**WHAT YOU WILL DO:** Transcribe the following entries word for word; no picture is to appear in the copy.
++++ SOURCE INFORMATION ++++
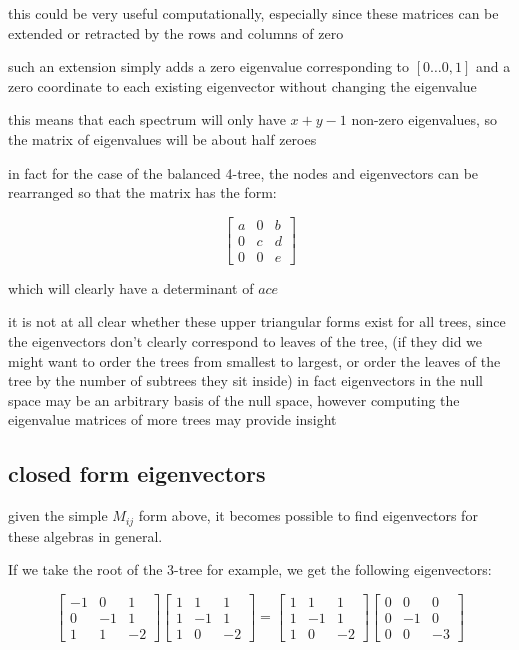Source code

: \documentclass{report}
\begin{document}
this could be very useful computationally, especially since these matrices can
be extended or retracted by the rows and columns of zero

such an extension simply adds a zero eigenvalue corresponding to
$[0\ldots 0, 1]$
and a zero coordinate to each existing eigenvector without changing the
eigenvalue

this means that each spectrum will only have $x + y - 1$ non-zero eigenvalues,
so the matrix of eigenvalues will be about half zeroes

in fact for the case of the balanced 4-tree, the nodes and eigenvectors can be
rearranged so that the matrix has the form:

\begin{equation*}
\left[ \begin{matrix}
a & 0 & b\\
0 & c & d\\
0 & 0 & e
\end{matrix} \right]
\end{equation*}

which will clearly have a determinant of $ace$

it is not at all clear whether these upper triangular forms exist for all
trees, since the eigenvectors don't clearly correspond to leaves of the tree,
(if they did we might want to order the trees from smallest to largest, or
order the leaves of the tree by the number of subtrees they sit inside)
in fact eigenvectors in the null space may be an arbitrary basis of the null
space, however computing the eigenvalue matrices of more trees may provide
insight



\subsection{closed form eigenvectors}

given the simple $M_{ij}$ form above, it becomes possible to find eigenvectors for
these algebras in general.

If we take the root of the 3-tree for example, we get the following
eigenvectors:

\begin{equation*}
\left[\begin{matrix}
	-1 & 0 & 1\\
	0 & -1 & 1\\
	1 & 1 & -2
\end{matrix}\right]
\left[\begin{matrix}
	1 & 1 & 1\\
	1 & -1 & 1\\
	1 & 0 & -2
\end{matrix}\right]
=
\left[\begin{matrix}
	1 & 1 & 1\\
	1 & -1 & 1\\
	1 & 0 & -2
\end{matrix}\right]
\left[\begin{matrix}
	0 & 0 & 0\\
	0 & -1 & 0\\
	0 & 0 & -3
\end{matrix}\right]
\end{equation*}
\end{document}
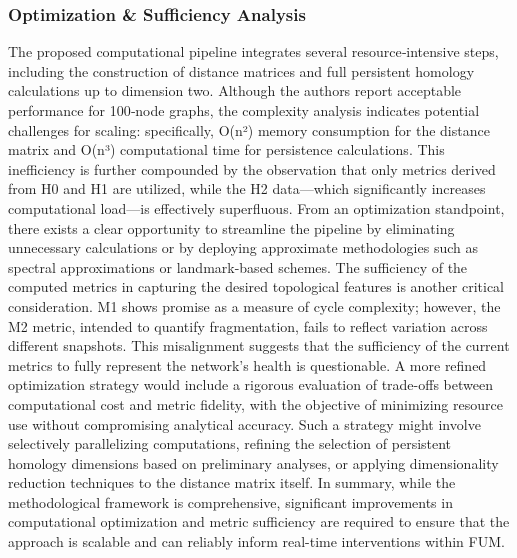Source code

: \documentclass[12pt]{article}
\begin{document}
\subsubsection{Optimization \& Sufficiency Analysis  }
The proposed computational pipeline integrates several resource‐intensive steps, including the construction of distance matrices and full persistent homology calculations up to dimension two. Although the authors report acceptable performance for 100‐node graphs, the complexity analysis indicates potential challenges for scaling: specifically, O(n²) memory consumption for the distance matrix and O(n³) computational time for persistence calculations. This inefficiency is further compounded by the observation that only metrics derived from H0 and H1 are utilized, while the H2 data—which significantly increases computational load—is effectively superfluous. From an optimization standpoint, there exists a clear opportunity to streamline the pipeline by eliminating unnecessary calculations or by deploying approximate methodologies such as spectral approximations or landmark-based schemes. The sufficiency of the computed metrics in capturing the desired topological features is another critical consideration. M1 shows promise as a measure of cycle complexity; however, the M2 metric, intended to quantify fragmentation, fails to reflect variation across different snapshots. This misalignment suggests that the sufficiency of the current metrics to fully represent the network’s health is questionable. A more refined optimization strategy would include a rigorous evaluation of trade-offs between computational cost and metric fidelity, with the objective of minimizing resource use without compromising analytical accuracy. Such a strategy might involve selectively parallelizing computations, refining the selection of persistent homology dimensions based on preliminary analyses, or applying dimensionality reduction techniques to the distance matrix itself. In summary, while the methodological framework is comprehensive, significant improvements in computational optimization and metric sufficiency are required to ensure that the approach is scalable and can reliably inform real-time interventions within FUM.
\end{document}
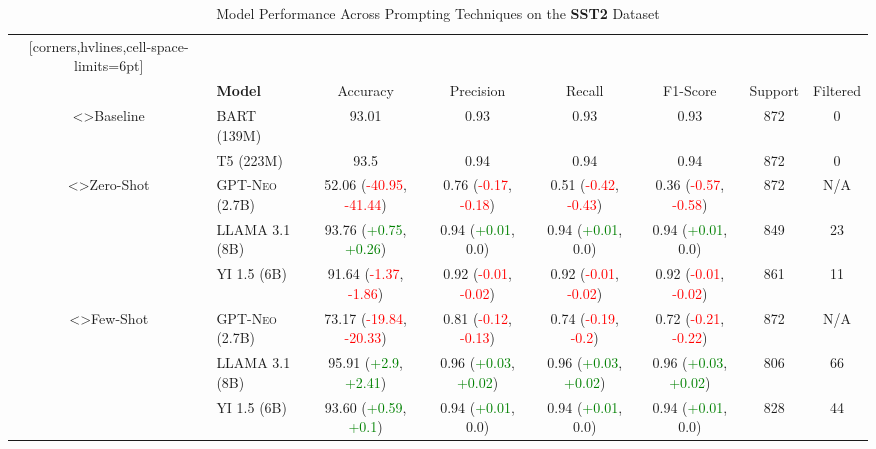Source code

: \documentclass[twocolumn]{article}
\begin{document}
\begin{sidewaystable}[ht]
\centering
\caption{Model Performance Across Prompting Techniques on the \textbf{SST2} Dataset}
\vspace{10pt}
\label{tab:model_performance_sst2}
\begin{NiceTabular}{cl*{6}{c}}[corners,hvlines,cell-space-limits=6pt]
    &   
        &  \\
    & \textbf{Model}  
        & Accuracy & Precision & Recall & F1-Score & Support & Filtered \\

<\rotate>{Baseline}
	 & \textsc{BART (139M)} & 93.01 & 0.93 & 0.93 & 0.93 & 872 & 0 \\
	 & \textsc{T5 (223M)} & 93.5 & 0.94 & 0.94 & 0.94 & 872 & 0 \\

<\rotate>{Zero-Shot}
	 & \textsc{GPT-Neo (2.7B)} & 52.06 (\textcolor{Red}{-40.95}, \textcolor{Red}{-41.44}) & 0.76 (\textcolor{Red}{-0.17}, \textcolor{Red}{-0.18}) & 0.51 (\textcolor{Red}{-0.42}, \textcolor{Red}{-0.43}) & 0.36 (\textcolor{Red}{-0.57}, \textcolor{Red}{-0.58}) & 872 & N/A \\
	 & \textsc{LLAMA 3.1 (8B)} & 93.76 (\textcolor{Green}{+0.75}, \textcolor{Green}{+0.26}) & 0.94 (\textcolor{Green}{+0.01}, 0.0) & 0.94 (\textcolor{Green}{+0.01}, 0.0) & 0.94 (\textcolor{Green}{+0.01}, 0.0) & 849 & 23 \\
	 & \textsc{YI 1.5 (6B)} & 91.64 (\textcolor{Red}{-1.37}, \textcolor{Red}{-1.86}) & 0.92 (\textcolor{Red}{-0.01}, \textcolor{Red}{-0.02}) & 0.92 (\textcolor{Red}{-0.01}, \textcolor{Red}{-0.02}) & 0.92 (\textcolor{Red}{-0.01}, \textcolor{Red}{-0.02}) & 861 & 11 \\

<\rotate>{Few-Shot}
	 & \textsc{GPT-Neo (2.7B)} & 73.17 (\textcolor{Red}{-19.84}, \textcolor{Red}{-20.33}) & 0.81 (\textcolor{Red}{-0.12}, \textcolor{Red}{-0.13}) & 0.74 (\textcolor{Red}{-0.19}, \textcolor{Red}{-0.2}) & 0.72 (\textcolor{Red}{-0.21}, \textcolor{Red}{-0.22}) & 872 & N/A \\
	 & \textsc{LLAMA 3.1 (8B)} & 95.91 (\textcolor{Green}{+2.9}, \textcolor{Green}{+2.41}) & 0.96 (\textcolor{Green}{+0.03}, \textcolor{Green}{+0.02}) & 0.96 (\textcolor{Green}{+0.03}, \textcolor{Green}{+0.02}) & 0.96 (\textcolor{Green}{+0.03}, \textcolor{Green}{+0.02}) & 806 & 66 \\
	 & \textsc{YI 1.5 (6B)} & 93.60 (\textcolor{Green}{+0.59}, \textcolor{Green}{+0.1}) & 0.94 (\textcolor{Green}{+0.01}, 0.0) & 0.94 (\textcolor{Green}{+0.01}, 0.0) & 0.94 (\textcolor{Green}{+0.01}, 0.0) & 828 & 44 \\


\end{NiceTabular}
\end{sidewaystable}
\end{document}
++++
**ANSWER:**
Source code

: \documentclass{report}
\begin{document}
this could be very useful computationally, especially since these matrices can
be extended or retracted by the rows and columns of zero

such an extension simply adds a zero eigenvalue corresponding to
$[0\ldots 0, 1]$
and a zero coordinate to each existing eigenvector without changing the
eigenvalue

this means that each spectrum will only have $x + y - 1$ non-zero eigenvalues,
so the matrix of eigenvalues will be about half zeroes

in fact for the case of the balanced 4-tree, the nodes and eigenvectors can be
rearranged so that the matrix has the form:

\begin{equation*}
\left[ \begin{matrix}
a & 0 & b\\
0 & c & d\\
0 & 0 & e
\end{matrix} \right]
\end{equation*}

which will clearly have a determinant of $ace$

it is not at all clear whether these upper triangular forms exist for all
trees, since the eigenvectors don't clearly correspond to leaves of the tree,
(if they did we might want to order the trees from smallest to largest, or
order the leaves of the tree by the number of subtrees they sit inside)
in fact eigenvectors in the null space may be an arbitrary basis of the null
space, however computing the eigenvalue matrices of more trees may provide
insight



\subsection{closed form eigenvectors}

given the simple $M_{ij}$ form above, it becomes possible to find eigenvectors for
these algebras in general.

If we take the root of the 3-tree for example, we get the following
eigenvectors:

\begin{equation*}
\left[\begin{matrix}
	-1 & 0 & 1\\
	0 & -1 & 1\\
	1 & 1 & -2
\end{matrix}\right]
\left[\begin{matrix}
	1 & 1 & 1\\
	1 & -1 & 1\\
	1 & 0 & -2
\end{matrix}\right]
=
\left[\begin{matrix}
	1 & 1 & 1\\
	1 & -1 & 1\\
	1 & 0 & -2
\end{matrix}\right]
\left[\begin{matrix}
	0 & 0 & 0\\
	0 & -1 & 0\\
	0 & 0 & -3
\end{matrix}\right]
\end{equation*}
\end{document}
Source code

: \documentclass[12pt]{article}
\begin{document}
\subsubsection{Optimization \& Sufficiency Analysis  }
The proposed computational pipeline integrates several resource‐intensive steps, including the construction of distance matrices and full persistent homology calculations up to dimension two. Although the authors report acceptable performance for 100‐node graphs, the complexity analysis indicates potential challenges for scaling: specifically, O(n²) memory consumption for the distance matrix and O(n³) computational time for persistence calculations. This inefficiency is further compounded by the observation that only metrics derived from H0 and H1 are utilized, while the H2 data—which significantly increases computational load—is effectively superfluous. From an optimization standpoint, there exists a clear opportunity to streamline the pipeline by eliminating unnecessary calculations or by deploying approximate methodologies such as spectral approximations or landmark-based schemes. The sufficiency of the computed metrics in capturing the desired topological features is another critical consideration. M1 shows promise as a measure of cycle complexity; however, the M2 metric, intended to quantify fragmentation, fails to reflect variation across different snapshots. This misalignment suggests that the sufficiency of the current metrics to fully represent the network’s health is questionable. A more refined optimization strategy would include a rigorous evaluation of trade-offs between computational cost and metric fidelity, with the objective of minimizing resource use without compromising analytical accuracy. Such a strategy might involve selectively parallelizing computations, refining the selection of persistent homology dimensions based on preliminary analyses, or applying dimensionality reduction techniques to the distance matrix itself. In summary, while the methodological framework is comprehensive, significant improvements in computational optimization and metric sufficiency are required to ensure that the approach is scalable and can reliably inform real-time interventions within FUM.
\end{document}
Source code

: \documentclass[twocolumn]{article}
\begin{document}
\begin{sidewaystable}[ht]
\centering
\caption{Model Performance Across Prompting Techniques on the \textbf{SST2} Dataset}
\vspace{10pt}
\label{tab:model_performance_sst2}
\begin{NiceTabular}{cl*{6}{c}}[corners,hvlines,cell-space-limits=6pt]
    &   
        &  \\
    & \textbf{Model}  
        & Accuracy & Precision & Recall & F1-Score & Support & Filtered \\

<\rotate>{Baseline}
	 & \textsc{BART (139M)} & 93.01 & 0.93 & 0.93 & 0.93 & 872 & 0 \\
	 & \textsc{T5 (223M)} & 93.5 & 0.94 & 0.94 & 0.94 & 872 & 0 \\

<\rotate>{Zero-Shot}
	 & \textsc{GPT-Neo (2.7B)} & 52.06 (\textcolor{Red}{-40.95}, \textcolor{Red}{-41.44}) & 0.76 (\textcolor{Red}{-0.17}, \textcolor{Red}{-0.18}) & 0.51 (\textcolor{Red}{-0.42}, \textcolor{Red}{-0.43}) & 0.36 (\textcolor{Red}{-0.57}, \textcolor{Red}{-0.58}) & 872 & N/A \\
	 & \textsc{LLAMA 3.1 (8B)} & 93.76 (\textcolor{Green}{+0.75}, \textcolor{Green}{+0.26}) & 0.94 (\textcolor{Green}{+0.01}, 0.0) & 0.94 (\textcolor{Green}{+0.01}, 0.0) & 0.94 (\textcolor{Green}{+0.01}, 0.0) & 849 & 23 \\
	 & \textsc{YI 1.5 (6B)} & 91.64 (\textcolor{Red}{-1.37}, \textcolor{Red}{-1.86}) & 0.92 (\textcolor{Red}{-0.01}, \textcolor{Red}{-0.02}) & 0.92 (\textcolor{Red}{-0.01}, \textcolor{Red}{-0.02}) & 0.92 (\textcolor{Red}{-0.01}, \textcolor{Red}{-0.02}) & 861 & 11 \\

<\rotate>{Few-Shot}
	 & \textsc{GPT-Neo (2.7B)} & 73.17 (\textcolor{Red}{-19.84}, \textcolor{Red}{-20.33}) & 0.81 (\textcolor{Red}{-0.12}, \textcolor{Red}{-0.13}) & 0.74 (\textcolor{Red}{-0.19}, \textcolor{Red}{-0.2}) & 0.72 (\textcolor{Red}{-0.21}, \textcolor{Red}{-0.22}) & 872 & N/A \\
	 & \textsc{LLAMA 3.1 (8B)} & 95.91 (\textcolor{Green}{+2.9}, \textcolor{Green}{+2.41}) & 0.96 (\textcolor{Green}{+0.03}, \textcolor{Green}{+0.02}) & 0.96 (\textcolor{Green}{+0.03}, \textcolor{Green}{+0.02}) & 0.96 (\textcolor{Green}{+0.03}, \textcolor{Green}{+0.02}) & 806 & 66 \\
	 & \textsc{YI 1.5 (6B)} & 93.60 (\textcolor{Green}{+0.59}, \textcolor{Green}{+0.1}) & 0.94 (\textcolor{Green}{+0.01}, 0.0) & 0.94 (\textcolor{Green}{+0.01}, 0.0) & 0.94 (\textcolor{Green}{+0.01}, 0.0) & 828 & 44 \\


\end{NiceTabular}
\end{sidewaystable}
\end{document}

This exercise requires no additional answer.